算法培训
第一节
最长回文子串
给出一个字符串(假设长度最长为1000),求出它的最长回文子串,你可以假定只有一个满足条件的最长回文串。
样例
给出字符串 "abcdzdcab",它的最长回文子串为 "cdzdc"。
挑战
O(n2) 时间复杂度的算法是可以接受的,如果你能用 O(n) 的算法那自然更好。
我的n^3代码:
class Solution:
"""
@param s: input string
@return: the longest palindromic substring
"""
def longestPalindrome(self, s):
# write your code here
start, end = 0, 0
for i in range(0, len(s)):
for j in range(i, len(s)):
if (j-i)>(end-start) and self.isPalind(s, i, j):
start, end = i, j
return s[start:end+1]
def isPalind(self, s, i, j):
while i<j:
if s[i] != s[j]:
return False
i += 1
j -= 1
return True
从中心点左右遍历的解法,注意回文是奇偶情况,这才是这个题目的关键点:
class Solution:
"""
@param s: input string
@return: the longest palindromic substring
"""
def longestPalindrome(self, s):
# write your code here
start,end = 0,0
n = len(s)
def locatePalindrome(s, i, j):
nonlocal start,end
while i>=0 and j<n:
if s[i] == s[j]:
if end-start < j-i+1:
start,end = i,j+1
else:
break
i -= 1
j += 1
for i in range(n):
# center i
locatePalindrome(s, i, i)
# center i,i+1
locatePalindrome(s, i, i+1)
return s[start:end]
DP解法:细节有点多,不一定能够写对。

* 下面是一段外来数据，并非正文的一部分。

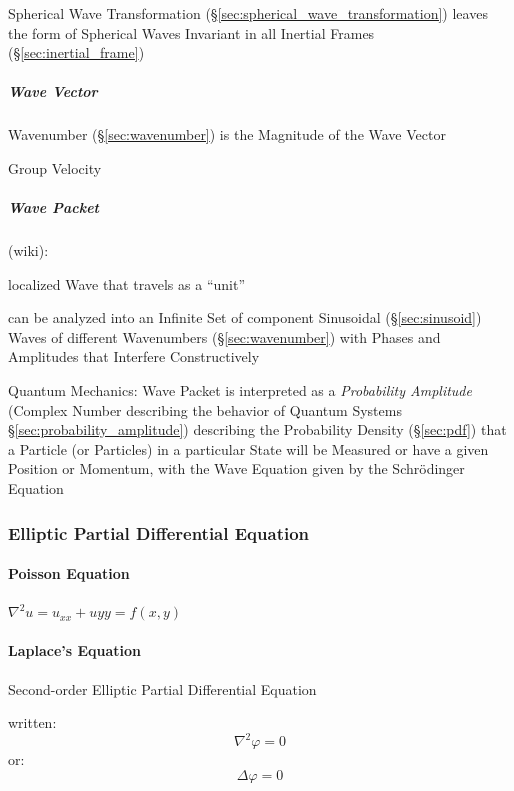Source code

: {Spherical Wave Transformation (\S\ref{sec:spherical_wave_transformation})
leaves the form of Spherical Waves Invariant in all Inertial Frames
(\S\ref{sec:inertial_frame})



\subparagraph{Wave Vector}\label{sec:wave_vector}\hfill

Wavenumber (\S\ref{sec:wavenumber}) is the Magnitude of the Wave Vector

Group Velocity



\subparagraph{Wave Packet}\label{sec:wave_packet}\hfill

(wiki):

localized Wave that travels as a ``unit''

can be analyzed into an Infinite Set of component Sinusoidal
(\S\ref{sec:sinusoid}) Waves of different Wavenumbers (\S\ref{sec:wavenumber})
with Phases and Amplitudes that Interfere Constructively

Quantum Mechanics: Wave Packet is interpreted as a \emph{Probability Amplitude}
(Complex Number describing the behavior of Quantum Systems
\S\ref{sec:probability_amplitude}) describing the Probability Density
(\S\ref{sec:pdf}) that a Particle (or Particles) in a particular State will be
Measured or have a given Position or Momentum, with the Wave Equation given by
the Schr\"odinger Equation



\subsubsection{Elliptic Partial Differential Equation}
\label{sec:elliptic_partial_differential}

\paragraph{Poisson Equation}\label{sec:poisson_equation}\hfill

$\nabla^2 u = u_{xx} + u{yy} = f(x,y)$



\paragraph{Laplace's Equation}\label{sec:laplaces_equation}\hfill

Second-order Elliptic Partial Differential Equation

written:
\[ \nabla^2 \varphi = 0 \]
or:
\[ \Delta \varphi = 0 \]

}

。。尤其是那个for是从大到小递减。
class Solution:
"""
@param s: input string
@return: the longest palindromic substring
"""
def longestPalindrome(self, s):
# write your code here
start = end = 0
n = len(s)
dp = [[False]*n for _ in range(n)]
for i in range(n-1, -1, -1): # for i in range(0, n) WRONG!!!!
for j in range(i, n):
if i == j:
dp[i][j] = True
else:
dp[i][j] = (s[i] == s[j]) and (j==i+1 or dp[i+1][j-1])
if dp[i][j] and (j-i+1) > (end-start):
start, end = i, j+1
return s[start:end]
Why is it not working if outside loop use for (int i = 0; i < n; i++)?
因为推导公式里 i 依赖于 i+1,所以i+1要比 i 先算出来,所以要倒过来循环。